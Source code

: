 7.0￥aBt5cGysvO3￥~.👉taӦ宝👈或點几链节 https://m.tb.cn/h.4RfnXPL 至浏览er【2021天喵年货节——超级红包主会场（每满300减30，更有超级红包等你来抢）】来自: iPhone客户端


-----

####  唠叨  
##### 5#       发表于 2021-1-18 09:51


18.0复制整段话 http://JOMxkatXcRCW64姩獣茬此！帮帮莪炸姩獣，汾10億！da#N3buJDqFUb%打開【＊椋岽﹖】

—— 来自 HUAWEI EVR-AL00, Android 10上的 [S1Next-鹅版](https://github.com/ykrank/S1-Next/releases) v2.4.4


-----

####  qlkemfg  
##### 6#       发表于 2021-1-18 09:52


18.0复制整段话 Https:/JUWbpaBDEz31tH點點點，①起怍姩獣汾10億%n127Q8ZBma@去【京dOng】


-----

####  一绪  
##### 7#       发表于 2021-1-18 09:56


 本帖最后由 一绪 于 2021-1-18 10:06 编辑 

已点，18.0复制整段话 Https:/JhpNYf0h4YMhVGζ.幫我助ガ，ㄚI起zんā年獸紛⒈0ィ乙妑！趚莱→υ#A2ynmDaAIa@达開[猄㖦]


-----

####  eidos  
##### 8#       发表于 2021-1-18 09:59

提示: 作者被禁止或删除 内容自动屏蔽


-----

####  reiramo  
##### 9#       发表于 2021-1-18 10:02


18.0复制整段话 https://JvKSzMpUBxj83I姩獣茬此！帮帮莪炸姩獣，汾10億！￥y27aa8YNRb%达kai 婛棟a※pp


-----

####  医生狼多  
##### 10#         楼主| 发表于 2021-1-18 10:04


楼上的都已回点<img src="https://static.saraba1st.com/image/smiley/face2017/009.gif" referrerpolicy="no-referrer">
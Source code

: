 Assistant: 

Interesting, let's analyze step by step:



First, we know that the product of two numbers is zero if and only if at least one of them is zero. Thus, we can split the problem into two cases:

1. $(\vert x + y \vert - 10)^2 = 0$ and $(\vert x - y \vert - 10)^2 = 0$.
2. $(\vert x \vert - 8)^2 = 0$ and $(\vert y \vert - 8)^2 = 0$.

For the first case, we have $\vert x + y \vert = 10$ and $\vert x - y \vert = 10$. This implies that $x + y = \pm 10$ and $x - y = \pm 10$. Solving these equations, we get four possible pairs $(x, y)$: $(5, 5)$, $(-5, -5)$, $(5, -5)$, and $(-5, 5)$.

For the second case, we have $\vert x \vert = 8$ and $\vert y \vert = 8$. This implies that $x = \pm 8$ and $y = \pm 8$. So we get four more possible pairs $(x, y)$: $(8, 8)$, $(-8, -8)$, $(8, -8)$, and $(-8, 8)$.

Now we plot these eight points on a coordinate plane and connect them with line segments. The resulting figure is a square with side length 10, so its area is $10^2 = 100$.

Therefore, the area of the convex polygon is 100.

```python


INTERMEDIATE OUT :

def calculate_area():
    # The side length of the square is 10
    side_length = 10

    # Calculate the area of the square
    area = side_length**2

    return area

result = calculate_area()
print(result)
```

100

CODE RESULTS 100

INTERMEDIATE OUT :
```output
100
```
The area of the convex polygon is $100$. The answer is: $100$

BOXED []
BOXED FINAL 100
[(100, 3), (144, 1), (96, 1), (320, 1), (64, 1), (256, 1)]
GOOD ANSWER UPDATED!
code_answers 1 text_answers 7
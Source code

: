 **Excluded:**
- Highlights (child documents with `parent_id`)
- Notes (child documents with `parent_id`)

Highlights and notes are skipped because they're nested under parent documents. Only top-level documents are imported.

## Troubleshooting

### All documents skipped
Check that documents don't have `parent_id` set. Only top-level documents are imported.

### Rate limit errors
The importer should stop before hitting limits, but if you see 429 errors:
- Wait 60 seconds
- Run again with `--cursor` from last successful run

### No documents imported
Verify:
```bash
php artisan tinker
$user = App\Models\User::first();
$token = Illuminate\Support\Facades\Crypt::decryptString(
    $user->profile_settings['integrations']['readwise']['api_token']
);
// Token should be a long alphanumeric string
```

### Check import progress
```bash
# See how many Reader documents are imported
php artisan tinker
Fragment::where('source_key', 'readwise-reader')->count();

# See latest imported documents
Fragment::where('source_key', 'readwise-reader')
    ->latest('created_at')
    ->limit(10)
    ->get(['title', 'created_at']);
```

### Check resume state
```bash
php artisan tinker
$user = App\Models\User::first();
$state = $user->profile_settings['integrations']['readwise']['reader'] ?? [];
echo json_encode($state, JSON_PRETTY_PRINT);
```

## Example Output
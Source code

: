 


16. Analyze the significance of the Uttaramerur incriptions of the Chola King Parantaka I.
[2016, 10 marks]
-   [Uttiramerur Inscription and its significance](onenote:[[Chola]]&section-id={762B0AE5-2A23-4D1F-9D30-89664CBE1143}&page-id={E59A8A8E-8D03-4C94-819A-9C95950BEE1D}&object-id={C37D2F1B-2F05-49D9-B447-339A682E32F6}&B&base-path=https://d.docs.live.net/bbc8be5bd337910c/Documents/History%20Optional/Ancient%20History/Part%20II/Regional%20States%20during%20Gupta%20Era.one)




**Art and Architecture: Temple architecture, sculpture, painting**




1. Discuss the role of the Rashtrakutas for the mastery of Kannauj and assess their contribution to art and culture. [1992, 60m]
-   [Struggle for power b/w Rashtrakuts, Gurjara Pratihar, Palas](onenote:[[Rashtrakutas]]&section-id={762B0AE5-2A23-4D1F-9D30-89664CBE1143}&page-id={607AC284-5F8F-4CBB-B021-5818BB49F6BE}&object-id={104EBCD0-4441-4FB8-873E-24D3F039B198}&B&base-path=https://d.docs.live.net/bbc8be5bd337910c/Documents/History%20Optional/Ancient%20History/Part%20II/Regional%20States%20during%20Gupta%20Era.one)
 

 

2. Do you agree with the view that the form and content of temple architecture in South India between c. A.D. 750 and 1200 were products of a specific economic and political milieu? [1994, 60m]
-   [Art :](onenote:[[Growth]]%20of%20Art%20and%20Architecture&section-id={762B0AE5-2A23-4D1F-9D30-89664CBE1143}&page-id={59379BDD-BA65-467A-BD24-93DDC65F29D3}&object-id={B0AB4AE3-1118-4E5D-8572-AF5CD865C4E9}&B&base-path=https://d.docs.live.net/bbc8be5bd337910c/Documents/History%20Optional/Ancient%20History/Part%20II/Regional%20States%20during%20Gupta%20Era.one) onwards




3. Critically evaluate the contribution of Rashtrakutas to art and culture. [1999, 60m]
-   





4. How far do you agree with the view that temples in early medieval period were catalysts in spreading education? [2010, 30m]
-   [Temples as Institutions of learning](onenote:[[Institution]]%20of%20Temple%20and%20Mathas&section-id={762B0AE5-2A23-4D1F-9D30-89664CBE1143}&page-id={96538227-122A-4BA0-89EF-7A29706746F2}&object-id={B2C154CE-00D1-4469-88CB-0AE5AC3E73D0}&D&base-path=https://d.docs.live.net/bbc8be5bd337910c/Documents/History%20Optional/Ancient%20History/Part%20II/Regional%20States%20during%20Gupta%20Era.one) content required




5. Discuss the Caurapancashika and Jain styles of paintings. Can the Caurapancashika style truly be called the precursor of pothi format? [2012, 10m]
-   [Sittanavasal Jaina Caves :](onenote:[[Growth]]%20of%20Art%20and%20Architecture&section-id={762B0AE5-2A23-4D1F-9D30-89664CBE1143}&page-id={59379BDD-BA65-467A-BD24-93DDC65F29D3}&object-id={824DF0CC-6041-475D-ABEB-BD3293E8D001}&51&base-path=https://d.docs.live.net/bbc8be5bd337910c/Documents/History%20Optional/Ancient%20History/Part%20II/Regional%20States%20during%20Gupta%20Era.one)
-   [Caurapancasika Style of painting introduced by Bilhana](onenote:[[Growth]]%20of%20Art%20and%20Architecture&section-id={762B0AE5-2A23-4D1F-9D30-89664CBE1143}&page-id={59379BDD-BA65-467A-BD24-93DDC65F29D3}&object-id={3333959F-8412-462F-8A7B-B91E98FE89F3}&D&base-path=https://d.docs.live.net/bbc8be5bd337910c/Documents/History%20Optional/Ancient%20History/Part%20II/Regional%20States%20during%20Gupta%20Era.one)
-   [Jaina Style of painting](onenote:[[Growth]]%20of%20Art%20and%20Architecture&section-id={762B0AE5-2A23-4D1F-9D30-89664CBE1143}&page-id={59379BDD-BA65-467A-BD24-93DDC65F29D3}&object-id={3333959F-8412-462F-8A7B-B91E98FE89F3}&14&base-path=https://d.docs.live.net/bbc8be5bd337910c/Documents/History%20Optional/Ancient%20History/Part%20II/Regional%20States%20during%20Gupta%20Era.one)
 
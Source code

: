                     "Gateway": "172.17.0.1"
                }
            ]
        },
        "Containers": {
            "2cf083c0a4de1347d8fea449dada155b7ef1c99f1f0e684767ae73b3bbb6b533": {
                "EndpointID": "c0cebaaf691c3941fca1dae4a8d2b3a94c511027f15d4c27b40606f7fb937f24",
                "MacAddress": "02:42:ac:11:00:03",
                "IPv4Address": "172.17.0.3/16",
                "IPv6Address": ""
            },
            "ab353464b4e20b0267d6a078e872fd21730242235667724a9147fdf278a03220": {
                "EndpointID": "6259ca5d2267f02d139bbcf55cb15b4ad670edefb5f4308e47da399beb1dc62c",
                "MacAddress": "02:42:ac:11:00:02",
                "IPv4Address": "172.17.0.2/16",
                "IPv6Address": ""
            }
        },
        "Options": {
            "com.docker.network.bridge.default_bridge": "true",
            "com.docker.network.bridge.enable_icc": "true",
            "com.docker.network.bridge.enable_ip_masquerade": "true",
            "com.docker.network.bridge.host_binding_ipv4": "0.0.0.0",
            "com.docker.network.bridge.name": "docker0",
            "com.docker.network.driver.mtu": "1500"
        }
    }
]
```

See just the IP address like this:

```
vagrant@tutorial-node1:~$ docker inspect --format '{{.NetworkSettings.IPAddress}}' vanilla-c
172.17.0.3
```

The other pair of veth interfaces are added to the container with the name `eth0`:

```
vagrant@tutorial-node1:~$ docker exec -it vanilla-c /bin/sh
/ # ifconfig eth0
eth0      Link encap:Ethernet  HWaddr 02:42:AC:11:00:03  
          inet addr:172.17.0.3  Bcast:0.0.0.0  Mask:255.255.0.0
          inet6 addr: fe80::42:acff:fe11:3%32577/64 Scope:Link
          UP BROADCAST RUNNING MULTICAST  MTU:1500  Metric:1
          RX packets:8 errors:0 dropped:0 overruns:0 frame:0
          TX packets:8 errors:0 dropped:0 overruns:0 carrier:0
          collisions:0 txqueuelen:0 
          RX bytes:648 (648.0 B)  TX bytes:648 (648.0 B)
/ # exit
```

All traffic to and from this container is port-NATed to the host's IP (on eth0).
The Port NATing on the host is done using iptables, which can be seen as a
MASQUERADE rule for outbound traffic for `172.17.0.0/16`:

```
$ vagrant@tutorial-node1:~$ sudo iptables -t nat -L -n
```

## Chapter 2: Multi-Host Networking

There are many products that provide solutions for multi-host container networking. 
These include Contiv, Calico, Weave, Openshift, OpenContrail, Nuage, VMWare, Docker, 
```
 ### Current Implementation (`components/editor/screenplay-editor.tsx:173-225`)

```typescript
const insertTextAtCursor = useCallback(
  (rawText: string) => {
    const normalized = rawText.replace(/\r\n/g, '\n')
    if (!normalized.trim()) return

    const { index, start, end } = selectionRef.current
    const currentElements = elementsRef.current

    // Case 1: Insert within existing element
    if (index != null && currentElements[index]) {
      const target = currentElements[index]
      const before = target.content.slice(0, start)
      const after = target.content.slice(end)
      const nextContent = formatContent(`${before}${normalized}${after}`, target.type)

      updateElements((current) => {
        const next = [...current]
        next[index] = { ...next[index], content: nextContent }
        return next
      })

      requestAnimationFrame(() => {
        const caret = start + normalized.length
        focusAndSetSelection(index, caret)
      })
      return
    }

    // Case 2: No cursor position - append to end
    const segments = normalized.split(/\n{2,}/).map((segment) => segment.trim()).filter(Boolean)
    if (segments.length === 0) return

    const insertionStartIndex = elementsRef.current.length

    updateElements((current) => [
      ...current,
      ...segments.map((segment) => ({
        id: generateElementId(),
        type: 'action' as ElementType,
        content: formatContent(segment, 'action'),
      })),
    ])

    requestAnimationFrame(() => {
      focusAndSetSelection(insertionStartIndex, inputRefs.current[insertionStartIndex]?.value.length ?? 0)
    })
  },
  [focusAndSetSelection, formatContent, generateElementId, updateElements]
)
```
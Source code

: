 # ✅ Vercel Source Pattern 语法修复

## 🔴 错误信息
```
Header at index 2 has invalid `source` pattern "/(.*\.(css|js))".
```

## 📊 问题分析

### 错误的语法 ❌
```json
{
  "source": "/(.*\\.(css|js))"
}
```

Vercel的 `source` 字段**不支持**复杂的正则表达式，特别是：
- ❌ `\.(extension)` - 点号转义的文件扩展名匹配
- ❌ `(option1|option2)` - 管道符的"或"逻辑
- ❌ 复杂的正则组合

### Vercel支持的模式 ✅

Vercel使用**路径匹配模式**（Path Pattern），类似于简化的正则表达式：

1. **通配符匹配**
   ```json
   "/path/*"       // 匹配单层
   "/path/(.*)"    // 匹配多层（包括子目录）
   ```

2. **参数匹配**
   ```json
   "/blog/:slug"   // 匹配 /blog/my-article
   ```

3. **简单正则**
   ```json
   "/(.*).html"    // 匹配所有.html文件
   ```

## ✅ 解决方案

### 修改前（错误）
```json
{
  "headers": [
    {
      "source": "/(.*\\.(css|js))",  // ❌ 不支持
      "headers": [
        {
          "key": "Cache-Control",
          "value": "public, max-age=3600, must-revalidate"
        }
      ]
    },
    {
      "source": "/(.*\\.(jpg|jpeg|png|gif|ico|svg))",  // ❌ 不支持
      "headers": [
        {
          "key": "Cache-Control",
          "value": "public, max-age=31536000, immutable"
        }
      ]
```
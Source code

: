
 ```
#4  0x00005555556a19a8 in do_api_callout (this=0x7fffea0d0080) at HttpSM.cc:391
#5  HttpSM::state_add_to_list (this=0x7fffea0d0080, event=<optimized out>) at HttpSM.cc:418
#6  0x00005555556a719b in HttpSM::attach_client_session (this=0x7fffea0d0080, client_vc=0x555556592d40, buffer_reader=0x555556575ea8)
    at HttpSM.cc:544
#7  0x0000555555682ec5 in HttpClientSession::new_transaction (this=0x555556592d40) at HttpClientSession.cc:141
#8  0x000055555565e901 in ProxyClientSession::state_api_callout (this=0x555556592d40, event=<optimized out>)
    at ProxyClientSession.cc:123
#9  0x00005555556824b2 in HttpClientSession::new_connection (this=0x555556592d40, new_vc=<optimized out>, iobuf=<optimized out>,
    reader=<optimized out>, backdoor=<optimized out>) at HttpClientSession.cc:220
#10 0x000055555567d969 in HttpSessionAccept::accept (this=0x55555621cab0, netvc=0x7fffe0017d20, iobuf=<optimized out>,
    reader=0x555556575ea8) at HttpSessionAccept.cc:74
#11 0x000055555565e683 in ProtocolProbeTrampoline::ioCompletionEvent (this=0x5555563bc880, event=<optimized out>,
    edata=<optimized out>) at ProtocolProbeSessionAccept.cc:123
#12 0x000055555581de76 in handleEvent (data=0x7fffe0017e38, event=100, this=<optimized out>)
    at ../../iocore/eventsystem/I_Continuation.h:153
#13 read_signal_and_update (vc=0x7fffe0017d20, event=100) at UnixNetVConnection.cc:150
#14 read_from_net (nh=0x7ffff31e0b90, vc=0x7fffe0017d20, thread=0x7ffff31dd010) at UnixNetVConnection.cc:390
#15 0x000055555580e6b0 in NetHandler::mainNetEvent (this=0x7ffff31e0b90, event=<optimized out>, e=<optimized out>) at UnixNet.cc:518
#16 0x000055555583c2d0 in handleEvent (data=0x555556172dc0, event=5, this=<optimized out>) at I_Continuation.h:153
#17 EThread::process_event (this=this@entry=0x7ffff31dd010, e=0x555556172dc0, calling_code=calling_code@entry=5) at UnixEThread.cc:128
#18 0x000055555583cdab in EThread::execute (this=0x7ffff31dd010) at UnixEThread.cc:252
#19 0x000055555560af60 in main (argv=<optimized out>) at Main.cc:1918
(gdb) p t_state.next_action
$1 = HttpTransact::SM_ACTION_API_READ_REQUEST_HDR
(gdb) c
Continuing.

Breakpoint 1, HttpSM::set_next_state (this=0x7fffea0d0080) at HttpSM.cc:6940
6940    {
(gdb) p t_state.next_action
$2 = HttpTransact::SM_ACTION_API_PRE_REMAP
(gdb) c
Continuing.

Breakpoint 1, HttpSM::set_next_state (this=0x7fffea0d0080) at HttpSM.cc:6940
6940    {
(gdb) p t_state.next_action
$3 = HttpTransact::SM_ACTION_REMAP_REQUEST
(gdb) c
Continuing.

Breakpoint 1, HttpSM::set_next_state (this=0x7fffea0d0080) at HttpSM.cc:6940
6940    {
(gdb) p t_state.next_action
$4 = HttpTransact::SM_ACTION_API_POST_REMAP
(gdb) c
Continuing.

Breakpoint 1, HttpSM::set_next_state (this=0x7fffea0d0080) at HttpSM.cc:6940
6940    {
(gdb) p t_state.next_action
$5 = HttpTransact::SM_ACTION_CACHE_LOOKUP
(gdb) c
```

────────

▶ REQUIRED ACTION
Figure out how many lines of the data above include "split", then give the number and nothing more.

▶ RESULT
2